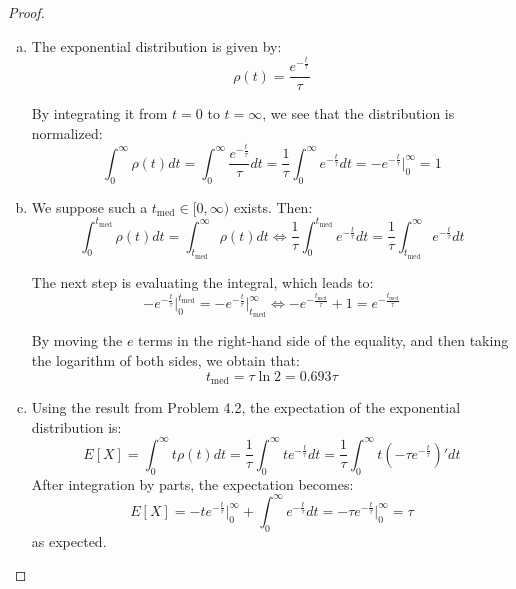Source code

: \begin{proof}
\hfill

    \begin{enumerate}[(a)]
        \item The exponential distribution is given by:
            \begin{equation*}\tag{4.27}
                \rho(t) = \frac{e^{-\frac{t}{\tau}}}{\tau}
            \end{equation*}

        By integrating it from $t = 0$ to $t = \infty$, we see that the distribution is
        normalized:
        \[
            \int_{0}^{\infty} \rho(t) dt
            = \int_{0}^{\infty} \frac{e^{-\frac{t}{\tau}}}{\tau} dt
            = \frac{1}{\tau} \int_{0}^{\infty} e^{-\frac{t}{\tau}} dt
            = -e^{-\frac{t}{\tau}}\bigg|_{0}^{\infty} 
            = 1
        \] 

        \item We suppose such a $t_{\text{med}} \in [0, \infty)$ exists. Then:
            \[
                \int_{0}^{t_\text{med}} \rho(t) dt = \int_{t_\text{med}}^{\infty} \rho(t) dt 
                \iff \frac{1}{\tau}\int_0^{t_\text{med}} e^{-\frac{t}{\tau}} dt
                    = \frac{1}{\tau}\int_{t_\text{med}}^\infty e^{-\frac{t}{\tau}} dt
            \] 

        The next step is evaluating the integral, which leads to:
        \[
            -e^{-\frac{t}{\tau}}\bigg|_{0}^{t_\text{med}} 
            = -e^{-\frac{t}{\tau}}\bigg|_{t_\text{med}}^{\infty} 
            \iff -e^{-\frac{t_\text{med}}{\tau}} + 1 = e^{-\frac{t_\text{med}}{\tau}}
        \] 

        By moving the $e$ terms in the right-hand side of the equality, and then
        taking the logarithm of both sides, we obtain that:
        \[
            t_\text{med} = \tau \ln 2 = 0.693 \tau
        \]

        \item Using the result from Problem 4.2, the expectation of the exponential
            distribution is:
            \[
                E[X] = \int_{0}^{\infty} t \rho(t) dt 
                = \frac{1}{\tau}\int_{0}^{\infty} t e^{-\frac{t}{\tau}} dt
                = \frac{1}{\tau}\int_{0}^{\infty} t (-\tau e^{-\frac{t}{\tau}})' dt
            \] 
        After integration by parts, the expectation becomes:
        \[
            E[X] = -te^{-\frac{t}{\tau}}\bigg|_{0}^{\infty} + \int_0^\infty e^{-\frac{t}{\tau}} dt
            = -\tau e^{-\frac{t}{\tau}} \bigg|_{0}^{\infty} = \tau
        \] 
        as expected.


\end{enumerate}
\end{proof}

------------------------------

Your task
Which lines of the data contain the string "bigg"? Copy each one.

Answer area
            = -e^{-\frac{t}{\tau}}\bigg|_{0}^{\infty} 
            -e^{-\frac{t}{\tau}}\bigg|_{0}^{t_\text{med}} 
            = -e^{-\frac{t}{\tau}}\bigg|_{t_\text{med}}^{\infty} 
            E[X] = -te^{-\frac{t}{\tau}}\bigg|_{0}^{\infty} + \int_0^\infty e^{-\frac{t}{\tau}} dt
            = -\tau e^{-\frac{t}{\tau}} \bigg|_{0}^{\infty} = \tau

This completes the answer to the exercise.